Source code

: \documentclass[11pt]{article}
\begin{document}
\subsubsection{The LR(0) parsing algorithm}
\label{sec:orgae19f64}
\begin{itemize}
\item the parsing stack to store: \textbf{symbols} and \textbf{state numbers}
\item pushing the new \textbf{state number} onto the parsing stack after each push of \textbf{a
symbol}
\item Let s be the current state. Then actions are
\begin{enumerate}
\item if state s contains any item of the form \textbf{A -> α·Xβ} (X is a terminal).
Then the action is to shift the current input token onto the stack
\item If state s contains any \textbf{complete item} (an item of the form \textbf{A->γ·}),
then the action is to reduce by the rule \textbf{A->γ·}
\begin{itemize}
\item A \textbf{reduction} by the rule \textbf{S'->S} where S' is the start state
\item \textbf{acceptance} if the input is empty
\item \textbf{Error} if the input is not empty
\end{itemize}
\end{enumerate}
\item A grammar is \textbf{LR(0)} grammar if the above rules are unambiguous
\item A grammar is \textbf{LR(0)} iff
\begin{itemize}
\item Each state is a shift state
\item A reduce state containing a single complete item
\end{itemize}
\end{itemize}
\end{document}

────────────────────────────────────────

» **TASK BRIEF**
Write out each line exactly, beginning at the one with "(an item of" and ending at the final line of the records above, with nothing added.

» **SOLUTION TO THIS TASK**
\item If state s contains any \textbf{complete item} (an item of the form \textbf{A->γ·}),
then the action is to reduce by the rule \textbf{A->γ·}
\begin{itemize}
\item A \textbf{reduction} by the rule \textbf{S'->S} where S' is the start state
\item \textbf{acceptance} if the input is empty
\item \textbf{Error} if the input is not empty
\end{itemize}
\end{enumerate}
\item A grammar is \textbf{LR(0)} grammar if the above rules are unambiguous
\item A grammar is \textbf{LR(0)} iff
\begin{itemize}
\item Each state is a shift state
\item A reduce state containing a single complete item
\end{itemize}
\end{itemize}
\end{document}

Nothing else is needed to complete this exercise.